In Mission-Critical Space, Operations Are Critical

Training and procedures are keys to preventing human error

By Rita Tatum  

All businesses with mission-critical facility infrastructures will suffer losses when the network goes down due to power outages or other facility-related problems, regardless of how short a time the disruption lasts. But when the business relies on data, downtime can add up to millions of dollars in little time. One national online brokerage reported it lost more than $100,000 per minute when its trading system went down. According to McGladrey and Pullen data, one of every 500 data centers has a severe disaster annually. After such failures, 43 percent of companies close their doors, and 29 percent more close within two years.

The cost of network downtime from facility environment and support equipment ranged from $350,000 to $11 million with an average annual loss of $5 million, Tom Poulter reported in the Disaster Recovery Journal.

What is the root cause of system outages in mission-critical buildings? One of the biggest problems is single points of failure, says David Sjogren, president of 7x24 Exchange and principal with Strategic Facilities Inc. The single points of failure that bring critical facilities down come from several sources. These include:

  • Problems with initial design and construction or modifications after original design and construction.
  • Misuse and abuse of systems.
  • Lack of standard operating procedures or improper maintenance procedures.
  • Poor business risk assessment.

As in all data situations, the single point of failure often seems insignificant — until it happens.

David Troup, vice president and director of mechanical engineering at Hellmuth, Obata + Kassabaum (HOK) recalls one data center that had good redundancy on all major systems. The point of failure was getting the makeup water to the chilling tower in the high-rise building. A booster pump served the building and the cooling tower. A failure at the pump controller took all pumps offline, including the one that sent makeup water to the chilling plant. The company now has a dedicated pump and pump riser to feed the cooling tower. “The tendency is to look at the big equipment and miss the little things like cooling makeup water,” says Troup.

Philip D. Sayers, president of Mid-Atlantic Companies for Consolidated Engineering Services, recalls one company with two highly critical servers that had redundant uninterruptible power supply (UPS) systems, two generator sets and two power sets.

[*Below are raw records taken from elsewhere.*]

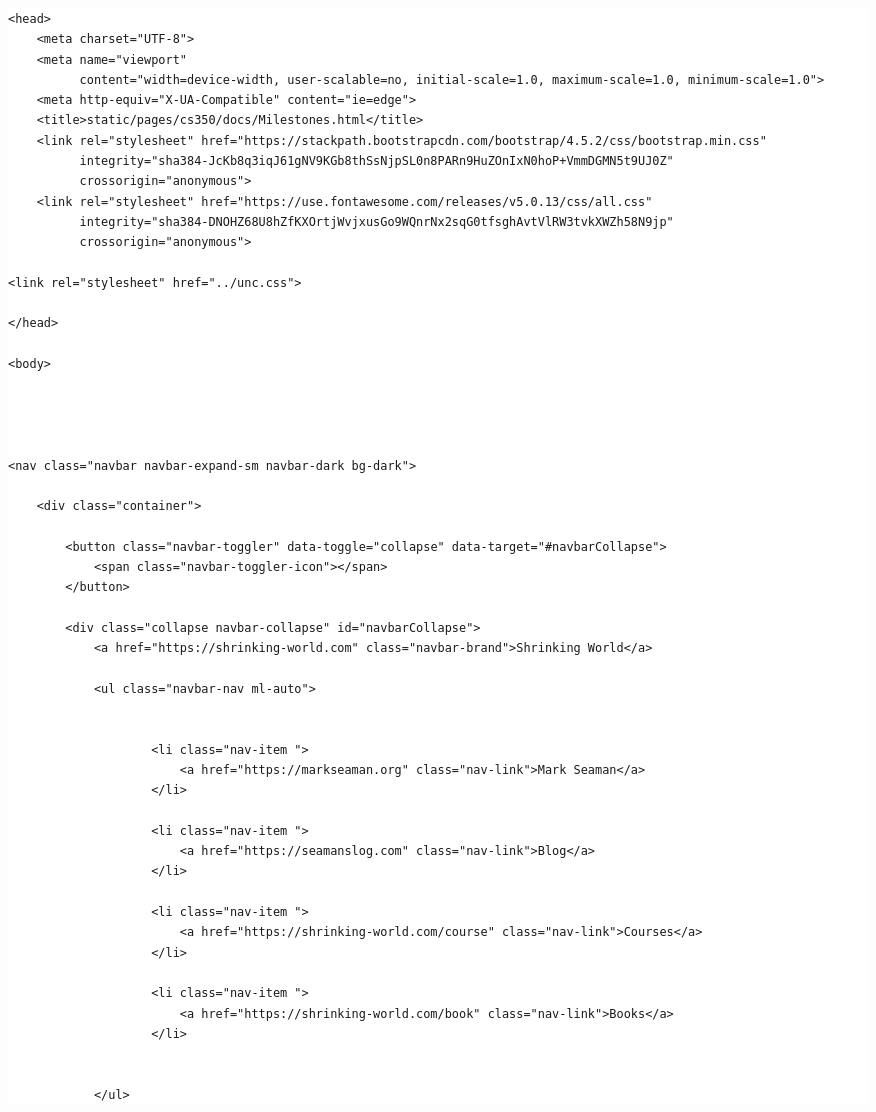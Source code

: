 <!doctype html>
<html lang="en">

    <head>
        <meta charset="UTF-8">
        <meta name="viewport"
              content="width=device-width, user-scalable=no, initial-scale=1.0, maximum-scale=1.0, minimum-scale=1.0">
        <meta http-equiv="X-UA-Compatible" content="ie=edge">
        <title>static/pages/cs350/docs/Milestones.html</title>
        <link rel="stylesheet" href="https://stackpath.bootstrapcdn.com/bootstrap/4.5.2/css/bootstrap.min.css"
              integrity="sha384-JcKb8q3iqJ61gNV9KGb8thSsNjpSL0n8PARn9HuZOnIxN0hoP+VmmDGMN5t9UJ0Z"
              crossorigin="anonymous">
        <link rel="stylesheet" href="https://use.fontawesome.com/releases/v5.0.13/css/all.css"
              integrity="sha384-DNOHZ68U8hZfKXOrtjWvjxusGo9WQnrNx2sqG0tfsghAvtVlRW3tvkXWZh58N9jp"
              crossorigin="anonymous">
        
    <link rel="stylesheet" href="../unc.css">

    </head>

    <body>

        
            

    <nav class="navbar navbar-expand-sm navbar-dark bg-dark">

        <div class="container">

            <button class="navbar-toggler" data-toggle="collapse" data-target="#navbarCollapse">
                <span class="navbar-toggler-icon"></span>
            </button>

            <div class="collapse navbar-collapse" id="navbarCollapse">
                <a href="https://shrinking-world.com" class="navbar-brand">Shrinking World</a>

                <ul class="navbar-nav ml-auto">

                    
                        <li class="nav-item ">
                            <a href="https://markseaman.org" class="nav-link">Mark Seaman</a>
                        </li>
                    
                        <li class="nav-item ">
                            <a href="https://seamanslog.com" class="nav-link">Blog</a>
                        </li>
                    
                        <li class="nav-item ">
                            <a href="https://shrinking-world.com/course" class="nav-link">Courses</a>
                        </li>
                    
                        <li class="nav-item ">
                            <a href="https://shrinking-world.com/book" class="nav-link">Books</a>
                        </li>
                    

                </ul>
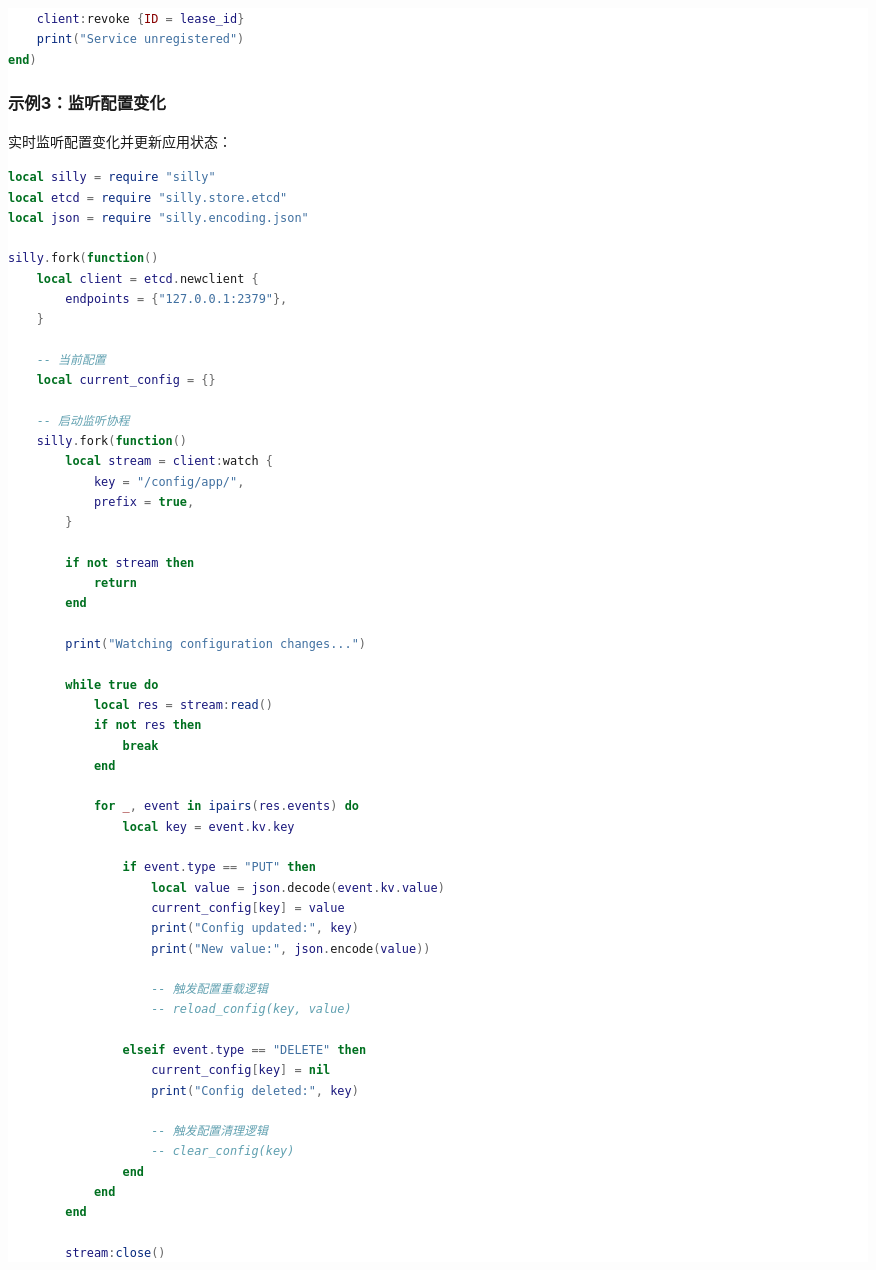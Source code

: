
 ```lua validate
    client:revoke {ID = lease_id}
    print("Service unregistered")
end)
```

### 示例3：监听配置变化

实时监听配置变化并更新应用状态：

```lua validate
local silly = require "silly"
local etcd = require "silly.store.etcd"
local json = require "silly.encoding.json"

silly.fork(function()
    local client = etcd.newclient {
        endpoints = {"127.0.0.1:2379"},
    }

    -- 当前配置
    local current_config = {}

    -- 启动监听协程
    silly.fork(function()
        local stream = client:watch {
            key = "/config/app/",
            prefix = true,
        }

        if not stream then
            return
        end

        print("Watching configuration changes...")

        while true do
            local res = stream:read()
            if not res then
                break
            end

            for _, event in ipairs(res.events) do
                local key = event.kv.key

                if event.type == "PUT" then
                    local value = json.decode(event.kv.value)
                    current_config[key] = value
                    print("Config updated:", key)
                    print("New value:", json.encode(value))

                    -- 触发配置重载逻辑
                    -- reload_config(key, value)

                elseif event.type == "DELETE" then
                    current_config[key] = nil
                    print("Config deleted:", key)

                    -- 触发配置清理逻辑
                    -- clear_config(key)
                end
            end
        end

        stream:close()
```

Unfortunately, the two power sets were both wired on the same power distribution unit (PDU). “When a capacitor in that PDU failed, both the prime and backup system were out of business,” says Sayers. The PDU was repaired quickly, but by the time servers were reconfigured and readdressed, minutes had turned into hours.

Making sure systems work properly can pay off in a big way. Florida’s Peak 10 Technology Gateways learned that in May 2002 when a failed lightning arrestor triggered a series of equipment problems that took down the Jacksonville Electric Authority. Monitoring equipment at Peak 10’s facility noted the loss of commercial power and switched to battery power. Meanwhile, the building’s diesel generator powered up to keep the data center running. The company ran off generator power for about an hour and a half without missing a byte.

Misuse and Abuse

To avoid design flaws, Sjogren recommends facilities executives carefully select architects and mechanical and electrical engineers that are specialists in 7x24 facilities. But even in a well-designed data center or carrier hotel, there are no guarantees that problems won’t occur; the most robust design can be undermined by human error. “Companies overload the power supply or add new servers without adjusting for the additional cooling requirements,” says Sjogren. “They don’t maintain their batteries or mechanical components, thinking they haven’t had an outage yet, so they don’t need to do anything.”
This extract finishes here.